If you generate the new repo in a temporary directory, you can easily overwrite the files in your existing project by using rsync or similar tools:

cd /tmp
cookiecutter gh:frequenz-floss/frequenz-repo-config-python --directory=cookiecutter
rsync -vr --exclude=.git/ new-project/ /path/to/existing/project
cd /path/to/existing/project
git diff
# Fix all the `TODO`s and clean up the generated files
git commit -a

Warning

The trailing slash in new-project/ and the lack of it in /path/to/existing/project are meaningful to rsync.

Also, make sure to exclude the .git/ directory to avoid messing up with your local Git repository.

Tip

Please have a look at the follow-up steps listed in the Start a new project section to finish the setup.

Update an existing project¤

To update an existing project, you can use the Cookiecutter replay file that was saved during the project generation. The file is saved as .cookiecutter-replay.json. Using this file, you can re-run Cookiecutter without having to enter all the inputs again.

Warning

Don't forget to commit all changes in your repository before doing this! Files will be overwritten!
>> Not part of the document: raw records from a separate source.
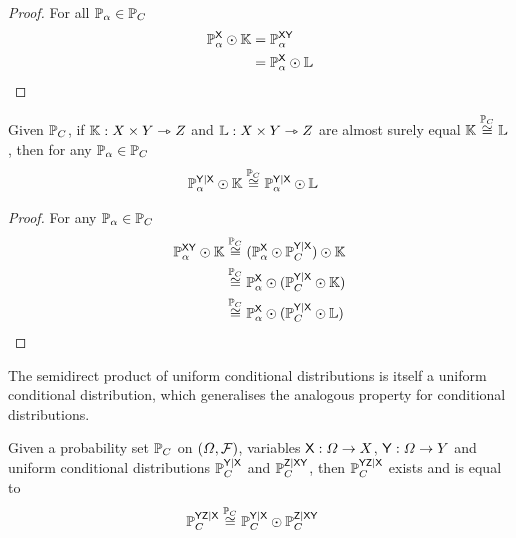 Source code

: \begin{proof}
For all $\mathbb{P}_\alpha \in \mathbb{P}_C$
\begin{align}
    \mathbb{P}^{\mathsf{X}}_\alpha\odot \mathbb{K} &= \mathbb{P}^{\mathsf{XY}}_\alpha\\
    &= \mathbb{P}^{\mathsf{X}}_\alpha\odot \mathbb{L}
\end{align}
\end{proof}

\begin{lemma}\label{lem:sub_asequal}
Given $\mathbb{P}_C$, if $\mathbb{K}:X\times Y \rightarrowtriangle Z$ and $\mathbb{L}:X\times Y \rightarrowtriangle Z$ are almost surely equal $\mathbb{K}\overset{\mathbb{P}_C}{\cong}\mathbb{L}$, then for any $\mathbb{P}_\alpha\in \mathbb{P}_C$
\begin{align}
    \mathbb{P}_\alpha^{\mathsf{Y}|\mathsf{X}}\odot \mathbb{K} &\overset{\mathbb{P}_C}{\cong} \mathbb{P}_\alpha^{\mathsf{Y}|\mathsf{X}}\odot \mathbb{L}
\end{align}
\end{lemma}

\begin{proof}
For any $\mathbb{P}_\alpha\in\mathbb{P}_C$
\begin{align}
    \mathbb{P}_\alpha^{\mathsf{XY}}\odot \mathbb{K} &\overset{\mathbb{P}_C}{\cong} (\mathbb{P}_\alpha^{\mathsf{X}}\odot \mathbb{P}_C^{\mathsf{Y}|\mathsf{X}})\odot \mathbb{K}\\
                                              &\overset{\mathbb{P}_C}{\cong} \mathbb{P}_\alpha^{\mathsf{X}}\odot (\mathbb{P}_C^{\mathsf{Y}|\mathsf{X}}\odot \mathbb{K})\\
                                              &\overset{\mathbb{P}_C}{\cong} \mathbb{P}_\alpha^{\mathsf{X}}\odot (\mathbb{P}_C^{\mathsf{Y}|\mathsf{X}}\odot \mathbb{L})
\end{align}
\end{proof}

The semidirect product of uniform conditional distributions is itself a uniform conditional distribution, which generalises the analogous property for conditional distributions.

\begin{theorem}\label{lem:joint_conditional}
Given a probability set $\mathbb{P}_C$ on $(\Omega,\mathcal{F})$, variables $\mathsf{X}:\Omega\to X$, $\mathsf{Y}:\Omega\to Y$ and uniform conditional distributions $\mathbb{P}_C^{\mathsf{Y}|\mathsf{X}}$ and $\mathbb{P}_C^{\mathsf{Z}|\mathsf{XY}}$, then $\mathbb{P}_C^{\mathsf{YZ}|\mathsf{X}}$ exists and is equal to
\begin{align}
    \mathbb{P}_C^{\mathsf{YZ}|\mathsf{X}} &\overset{\mathbb{P}_C}{\cong} \mathbb{P}_C^{\mathsf{Y}|\mathsf{X}}\odot \mathbb{P}_C^{\mathsf{Z}|\mathsf{XY}}
\end{align}
\end{theorem}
git commit -a  # commit all changes
cd ..
cookiecutter gh:frequenz-floss/frequenz-repo-config-python \
    --directory=cookiecutter \
    --force \
    --replay \
    --replay-file project-directory/.cookiecutter-replay.json

This will create a new commit with all the changes to the overwritten files. Bear in mind that all the TODOs will come back, so there will be quite a bit of cleanup to do. You can easily check what was changed using git show, and you can use git commit --amend to amend the previous commit with the template updates, or create a new commit with the fixes. You can also use git citool or git gui to easily add, remove, or even discard (revert) changes in the templates update commit.

Note

The project-directory is the directory of your previously generated project. If you renamed it, then the files will be generated in a new directory with the original name. You can update the target directory in the replay file.

Note

Please remember to keep your replay file up to date if you change any metadata in the project.

Tip

Please have a look at the follow-up steps listed in the Start a new project section to finish the setup.

Advanced usage¤

The Cookiecutter template uses some tools provided as a library by this project.

Usually, users don't need to deal with it directly, but if your project needs some extra customization (like disabling nox sessions or adding new ones, or using different CLI options for some tools), then you'll need to.

You can find information about the extra features in the API reference.